Work instructions ::
If a line in the listing includes the word "incluir", copy it out.

Information provided ::
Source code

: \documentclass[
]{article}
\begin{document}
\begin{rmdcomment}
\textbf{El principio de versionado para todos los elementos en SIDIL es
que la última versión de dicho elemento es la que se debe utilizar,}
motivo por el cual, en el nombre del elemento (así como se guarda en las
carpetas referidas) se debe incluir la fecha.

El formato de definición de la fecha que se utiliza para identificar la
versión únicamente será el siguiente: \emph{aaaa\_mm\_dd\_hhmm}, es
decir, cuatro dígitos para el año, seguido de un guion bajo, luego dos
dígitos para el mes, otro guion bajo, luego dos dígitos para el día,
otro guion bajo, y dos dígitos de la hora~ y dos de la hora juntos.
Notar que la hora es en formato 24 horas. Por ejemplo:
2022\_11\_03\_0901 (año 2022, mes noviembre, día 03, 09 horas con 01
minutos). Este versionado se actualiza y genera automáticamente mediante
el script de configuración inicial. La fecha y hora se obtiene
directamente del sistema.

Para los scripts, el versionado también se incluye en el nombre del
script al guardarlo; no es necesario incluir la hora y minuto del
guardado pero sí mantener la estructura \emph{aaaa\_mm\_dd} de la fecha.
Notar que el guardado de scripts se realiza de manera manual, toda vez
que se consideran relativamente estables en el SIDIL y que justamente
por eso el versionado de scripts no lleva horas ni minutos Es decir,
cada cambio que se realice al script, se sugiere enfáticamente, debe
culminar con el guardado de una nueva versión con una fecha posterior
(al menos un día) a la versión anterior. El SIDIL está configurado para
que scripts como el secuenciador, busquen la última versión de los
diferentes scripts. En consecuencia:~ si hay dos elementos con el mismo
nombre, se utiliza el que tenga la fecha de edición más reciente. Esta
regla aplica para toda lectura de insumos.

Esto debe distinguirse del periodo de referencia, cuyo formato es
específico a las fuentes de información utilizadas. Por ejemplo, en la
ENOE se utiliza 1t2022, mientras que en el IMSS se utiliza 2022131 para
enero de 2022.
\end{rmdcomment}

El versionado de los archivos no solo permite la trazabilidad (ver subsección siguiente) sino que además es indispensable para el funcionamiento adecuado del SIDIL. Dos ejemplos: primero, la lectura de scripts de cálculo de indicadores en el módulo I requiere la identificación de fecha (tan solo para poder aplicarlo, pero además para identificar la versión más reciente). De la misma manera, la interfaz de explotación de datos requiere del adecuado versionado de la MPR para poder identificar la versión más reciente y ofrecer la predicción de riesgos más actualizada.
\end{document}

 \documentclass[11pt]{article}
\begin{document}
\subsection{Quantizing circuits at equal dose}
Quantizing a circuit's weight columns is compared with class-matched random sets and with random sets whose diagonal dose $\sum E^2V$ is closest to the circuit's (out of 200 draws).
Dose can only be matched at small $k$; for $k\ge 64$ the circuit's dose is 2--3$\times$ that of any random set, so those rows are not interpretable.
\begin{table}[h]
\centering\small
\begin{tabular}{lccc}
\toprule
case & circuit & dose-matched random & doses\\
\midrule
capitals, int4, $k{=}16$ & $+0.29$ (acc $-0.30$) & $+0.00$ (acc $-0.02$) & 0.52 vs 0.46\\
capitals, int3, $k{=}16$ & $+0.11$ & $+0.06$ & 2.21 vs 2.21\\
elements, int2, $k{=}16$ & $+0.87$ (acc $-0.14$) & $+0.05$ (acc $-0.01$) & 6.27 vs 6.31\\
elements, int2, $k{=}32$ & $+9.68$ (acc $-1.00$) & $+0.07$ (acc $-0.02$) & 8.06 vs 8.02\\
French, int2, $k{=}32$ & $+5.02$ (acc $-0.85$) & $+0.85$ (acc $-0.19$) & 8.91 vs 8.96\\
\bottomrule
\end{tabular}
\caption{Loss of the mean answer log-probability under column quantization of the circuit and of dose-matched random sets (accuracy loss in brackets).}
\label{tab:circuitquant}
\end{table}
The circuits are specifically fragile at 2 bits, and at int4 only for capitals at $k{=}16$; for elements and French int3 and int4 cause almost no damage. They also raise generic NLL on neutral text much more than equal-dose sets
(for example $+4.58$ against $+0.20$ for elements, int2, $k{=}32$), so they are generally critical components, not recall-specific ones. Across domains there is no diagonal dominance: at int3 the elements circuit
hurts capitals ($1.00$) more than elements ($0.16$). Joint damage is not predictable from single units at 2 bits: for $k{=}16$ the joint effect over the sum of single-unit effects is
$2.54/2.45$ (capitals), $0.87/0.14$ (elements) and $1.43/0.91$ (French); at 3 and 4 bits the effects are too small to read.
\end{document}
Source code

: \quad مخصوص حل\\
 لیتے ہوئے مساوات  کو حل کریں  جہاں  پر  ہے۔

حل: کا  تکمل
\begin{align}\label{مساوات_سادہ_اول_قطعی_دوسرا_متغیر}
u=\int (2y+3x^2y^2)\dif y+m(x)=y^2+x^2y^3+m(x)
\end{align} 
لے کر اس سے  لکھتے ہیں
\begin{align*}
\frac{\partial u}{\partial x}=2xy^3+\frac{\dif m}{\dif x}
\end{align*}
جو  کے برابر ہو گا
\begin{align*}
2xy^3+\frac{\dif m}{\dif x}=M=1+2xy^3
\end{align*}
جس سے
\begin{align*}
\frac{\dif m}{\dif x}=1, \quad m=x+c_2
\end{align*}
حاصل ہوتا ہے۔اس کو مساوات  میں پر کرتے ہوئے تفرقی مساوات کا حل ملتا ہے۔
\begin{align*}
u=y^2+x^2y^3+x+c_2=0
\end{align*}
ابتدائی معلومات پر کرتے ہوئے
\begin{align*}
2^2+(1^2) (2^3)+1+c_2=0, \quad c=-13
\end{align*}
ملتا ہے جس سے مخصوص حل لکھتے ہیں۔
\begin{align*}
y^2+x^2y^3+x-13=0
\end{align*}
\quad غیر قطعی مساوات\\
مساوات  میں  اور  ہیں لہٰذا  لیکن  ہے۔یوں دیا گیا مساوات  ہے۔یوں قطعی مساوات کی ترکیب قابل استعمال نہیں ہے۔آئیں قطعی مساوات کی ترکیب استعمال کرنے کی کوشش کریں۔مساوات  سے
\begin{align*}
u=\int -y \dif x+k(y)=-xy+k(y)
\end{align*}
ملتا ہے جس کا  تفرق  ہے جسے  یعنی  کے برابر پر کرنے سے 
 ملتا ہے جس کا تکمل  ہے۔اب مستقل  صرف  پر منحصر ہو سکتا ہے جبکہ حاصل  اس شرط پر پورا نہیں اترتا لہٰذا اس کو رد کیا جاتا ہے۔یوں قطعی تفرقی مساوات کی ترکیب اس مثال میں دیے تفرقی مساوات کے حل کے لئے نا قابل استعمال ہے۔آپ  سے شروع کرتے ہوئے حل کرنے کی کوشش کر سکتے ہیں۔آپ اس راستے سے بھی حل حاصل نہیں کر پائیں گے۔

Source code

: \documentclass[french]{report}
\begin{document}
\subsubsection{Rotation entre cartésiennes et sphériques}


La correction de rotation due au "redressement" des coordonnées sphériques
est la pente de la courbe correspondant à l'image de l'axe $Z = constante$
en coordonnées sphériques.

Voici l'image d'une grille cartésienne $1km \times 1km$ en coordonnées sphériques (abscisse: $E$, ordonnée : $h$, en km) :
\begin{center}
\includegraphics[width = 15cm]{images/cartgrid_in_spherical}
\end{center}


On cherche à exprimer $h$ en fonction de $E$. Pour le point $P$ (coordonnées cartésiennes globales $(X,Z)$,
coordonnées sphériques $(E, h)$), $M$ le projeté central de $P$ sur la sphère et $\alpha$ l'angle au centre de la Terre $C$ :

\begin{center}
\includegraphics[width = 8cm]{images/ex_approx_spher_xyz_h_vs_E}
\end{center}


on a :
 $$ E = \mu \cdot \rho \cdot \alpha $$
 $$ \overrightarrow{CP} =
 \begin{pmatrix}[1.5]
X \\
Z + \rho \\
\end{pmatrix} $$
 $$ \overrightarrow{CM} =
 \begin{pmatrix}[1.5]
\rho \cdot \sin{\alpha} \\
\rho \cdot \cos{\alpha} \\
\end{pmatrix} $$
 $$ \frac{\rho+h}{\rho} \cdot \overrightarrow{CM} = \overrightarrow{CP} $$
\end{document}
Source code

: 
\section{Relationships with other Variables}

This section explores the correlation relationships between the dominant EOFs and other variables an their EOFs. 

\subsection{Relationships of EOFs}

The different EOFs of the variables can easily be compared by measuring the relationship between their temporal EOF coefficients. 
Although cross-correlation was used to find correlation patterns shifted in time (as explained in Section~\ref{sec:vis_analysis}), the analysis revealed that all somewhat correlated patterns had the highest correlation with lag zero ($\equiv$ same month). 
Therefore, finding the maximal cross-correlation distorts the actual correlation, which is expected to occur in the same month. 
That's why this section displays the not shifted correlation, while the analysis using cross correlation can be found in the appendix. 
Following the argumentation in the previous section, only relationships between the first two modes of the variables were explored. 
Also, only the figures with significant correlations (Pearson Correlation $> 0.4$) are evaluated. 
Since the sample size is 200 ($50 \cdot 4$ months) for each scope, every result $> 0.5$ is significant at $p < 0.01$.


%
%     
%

Solution to this exercise ::
carpetas referidas) se debe incluir la fecha.
script al guardarlo; no es necesario incluir la hora y minuto del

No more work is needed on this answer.